Executives at Netflix (NFLX:NASDAQ) have set an internal target for the streaming giant to achieve a $1 trillion market valuation by 2030, according to reports. And analysts are rapidly buying into the firm’s ambitions after the company’s strong annual revenue outlook alongside earnings on 17 April helped ease concerns about the impact of economic uncertainty and rising tariffs.

The Wall Street Journal first reported that a recent strategy meeting saw Netflix leaders share their vision to double the company’s revenue and triple its operating income by the end of the decade, citing people who attended the meeting.

AMBITIOUS TARGETS

Ambitious targets for the next five years call for annual revenue of $80 billion, ad revenue of $9 billion, and $30 billion of total operating profit.
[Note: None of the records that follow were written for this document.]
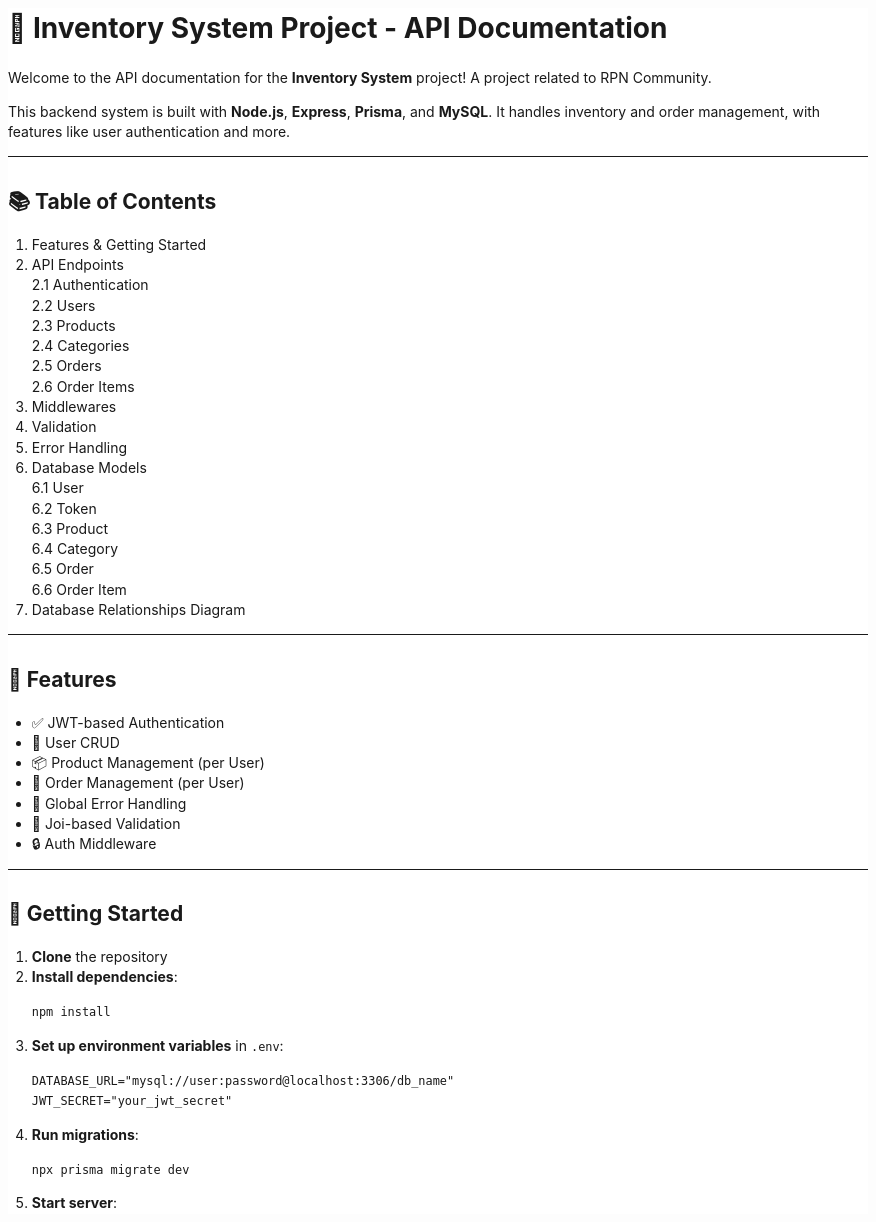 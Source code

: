 # 🧾 Inventory System Project - API Documentation

Welcome to the API documentation for the **Inventory System** project! A project related to RPN Community.

This backend system is built with **Node.js**, **Express**, **Prisma**, and **MySQL**. It handles inventory and order management, with features like user authentication and more.

---


## 📚 Table of Contents

1. Features & Getting Started  
2. API Endpoints  
   2.1 Authentication  
   2.2 Users  
   2.3 Products  
   2.4 Categories  
   2.5 Orders  
   2.6 Order Items  
3. Middlewares  
4. Validation  
5. Error Handling  
6. Database Models  
   6.1 User  
   6.2 Token  
   6.3 Product  
   6.4 Category  
   6.5 Order  
   6.6 Order Item  
7. Database Relationships Diagram


---

## 📌 Features

- ✅ JWT-based Authentication
- 👤 User CRUD
- 📦 Product Management (per User)
- 📃 Order Management (per User)
- 🧰 Global Error Handling
- 🧪 Joi-based Validation
- 🔒 Auth Middleware

---

## 🚀 Getting Started

1. **Clone** the repository
2. **Install dependencies**:
   ```bash
   npm install
   ```
3. **Set up environment variables** in `.env`:
   ```env
   DATABASE_URL="mysql://user:password@localhost:3306/db_name"
   JWT_SECRET="your_jwt_secret"
   ```
4. **Run migrations**:
   ```bash
   npx prisma migrate dev
   ```
5. **Start server**:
In 2024 (to end December), Netflix reported annual revenue of $39 billion, up 16% on 2023. Based on data from Statista and media publication Campaign, global ad revenue last year doubled to approximately $2.12 billion, and is set to double again in 2025.

Full-year 2024 operating profit was $10.4 billion, on a rough 27% operating margin.

Pivotal Research is among the growing number of analysts to back Netflix, raising its share price target to $1,350, and calling the company a winner in the global streaming war.

‘Netflix internal goal of reaching $1 trillion in market capitalisation by 2030 is reasonable,’ Pivotal Research analyst Jeffrey Wlodarczak wrote in a note to clients, ‘as the streaming giant is poised to benefit whether or not the US heads into a recession.’

Pivotal Research was one of several analysts to praise Netflix’s latest quarterly earnings and raise forecasts and price targets. Based on Koyfin data, the consensus target price for the stock over the next 12 months stands at $1,094.

At the time of writing, Netflix’s market cap stands at $420.4 billion, based on a $988.26 share price.

SUBSTANTIAL STREAMING GROWTH

The platform is experiencing substantial growth, and latest figures show it adding 18.9 million subscribers worldwide, bringing the total number of Netflix users to 301.6 million. The company’s executives are now aiming to increase this subscriber base to approximately 410 million by 2030, focusing on international markets, such as India and Brazil, for much of this expansion.

The company’s ad-supported tier, launched in late 2022, is gaining traction, accounting for 55% of Q1 2025 sign-ups in markets where it is available, according to the company.

While massive subscriber growth was the primary driver in 2024, Wedbush expects price increases to do much of the growth heavy lifting in 2025, and the ad tier to drive revenue higher in 2026, calling the stock ‘refuge from uncertainty’ due in part to a ‘virtually insurmountable lead in the streaming wars’.

By adding live events and broadening its content offerings, Netflix should be able to add more advertising revenue for the next several years, Wedbush analyst Alicia Reese wrote in a note to clients.

Yet investors should beware of fixating on the $1 trillion market cap target given the capricious nature of stock markets. Netflix’ next 12-months PE (price to earnings) multiple has swung wildly over the past two years, ranging from less than 25 to more than 43. It currently sits in the mid-30s.

Running some simple back-of-notebook calculations, 2030 $80 billion and $30 billion revenue and operating profit targets would imply something like $60 to $64 of EPS (earnings per share). Using a $62 mid-point, it implies a PE of about 38, and a rough $2,335 share price, would be required for the market cap to hit the $1 trillion mark.